**Task details**
Lines containing "clicks" should be pulled from the material below.

**Records to use**
# # # #

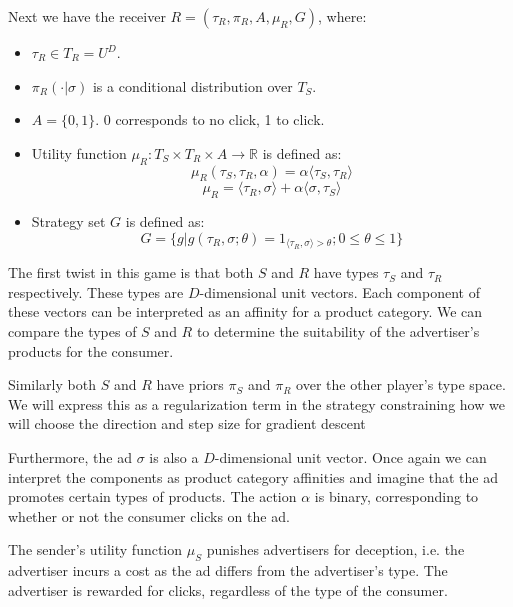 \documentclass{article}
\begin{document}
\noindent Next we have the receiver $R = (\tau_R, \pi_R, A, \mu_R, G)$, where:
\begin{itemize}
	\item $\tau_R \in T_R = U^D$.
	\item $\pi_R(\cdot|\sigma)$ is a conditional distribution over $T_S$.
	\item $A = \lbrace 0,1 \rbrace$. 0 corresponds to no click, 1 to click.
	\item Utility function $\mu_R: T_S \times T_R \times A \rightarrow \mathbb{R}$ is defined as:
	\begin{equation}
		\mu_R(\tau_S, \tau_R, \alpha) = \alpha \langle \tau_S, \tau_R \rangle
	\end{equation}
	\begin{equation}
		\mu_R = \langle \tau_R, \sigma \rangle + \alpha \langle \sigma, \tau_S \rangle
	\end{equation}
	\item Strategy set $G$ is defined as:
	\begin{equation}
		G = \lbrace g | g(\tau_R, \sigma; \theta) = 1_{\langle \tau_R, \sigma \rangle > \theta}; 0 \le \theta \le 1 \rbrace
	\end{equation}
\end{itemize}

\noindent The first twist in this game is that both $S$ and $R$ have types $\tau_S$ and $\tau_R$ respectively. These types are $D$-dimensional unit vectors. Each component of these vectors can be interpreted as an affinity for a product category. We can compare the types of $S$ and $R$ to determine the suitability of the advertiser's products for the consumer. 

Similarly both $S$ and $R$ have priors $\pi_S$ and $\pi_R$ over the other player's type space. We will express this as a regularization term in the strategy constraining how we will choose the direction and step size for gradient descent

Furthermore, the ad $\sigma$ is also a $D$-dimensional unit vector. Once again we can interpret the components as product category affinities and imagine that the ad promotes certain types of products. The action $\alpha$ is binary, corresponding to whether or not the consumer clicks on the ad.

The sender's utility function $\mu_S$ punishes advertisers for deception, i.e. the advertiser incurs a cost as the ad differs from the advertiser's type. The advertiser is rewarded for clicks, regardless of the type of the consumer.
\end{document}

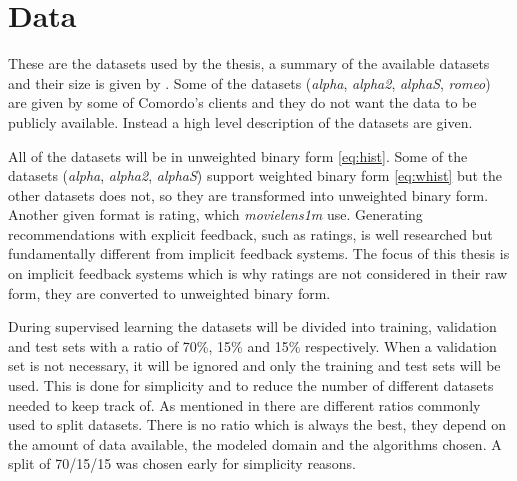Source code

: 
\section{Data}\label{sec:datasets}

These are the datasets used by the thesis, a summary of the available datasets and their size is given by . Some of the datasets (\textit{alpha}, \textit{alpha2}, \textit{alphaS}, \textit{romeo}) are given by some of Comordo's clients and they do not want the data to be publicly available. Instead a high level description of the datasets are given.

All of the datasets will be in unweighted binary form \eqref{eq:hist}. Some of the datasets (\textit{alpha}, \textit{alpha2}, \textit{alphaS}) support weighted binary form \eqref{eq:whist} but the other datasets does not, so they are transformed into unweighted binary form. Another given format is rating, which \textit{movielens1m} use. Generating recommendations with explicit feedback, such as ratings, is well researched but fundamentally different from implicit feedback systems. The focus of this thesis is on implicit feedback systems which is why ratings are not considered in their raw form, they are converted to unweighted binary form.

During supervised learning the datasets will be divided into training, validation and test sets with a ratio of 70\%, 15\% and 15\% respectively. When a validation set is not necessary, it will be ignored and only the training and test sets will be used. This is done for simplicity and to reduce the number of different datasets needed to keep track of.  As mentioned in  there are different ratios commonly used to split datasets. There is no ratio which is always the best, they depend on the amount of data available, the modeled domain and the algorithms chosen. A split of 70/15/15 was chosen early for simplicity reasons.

# # # #

**Solution for this task**
Furthermore, the ad $\sigma$ is also a $D$-dimensional unit vector. Once again we can interpret the components as product category affinities and imagine that the ad promotes certain types of products. The action $\alpha$ is binary, corresponding to whether or not the consumer clicks on the ad.
The sender's utility function $\mu_S$ punishes advertisers for deception, i.e. the advertiser incurs a cost as the ad differs from the advertiser's type. The advertiser is rewarded for clicks, regardless of the type of the consumer.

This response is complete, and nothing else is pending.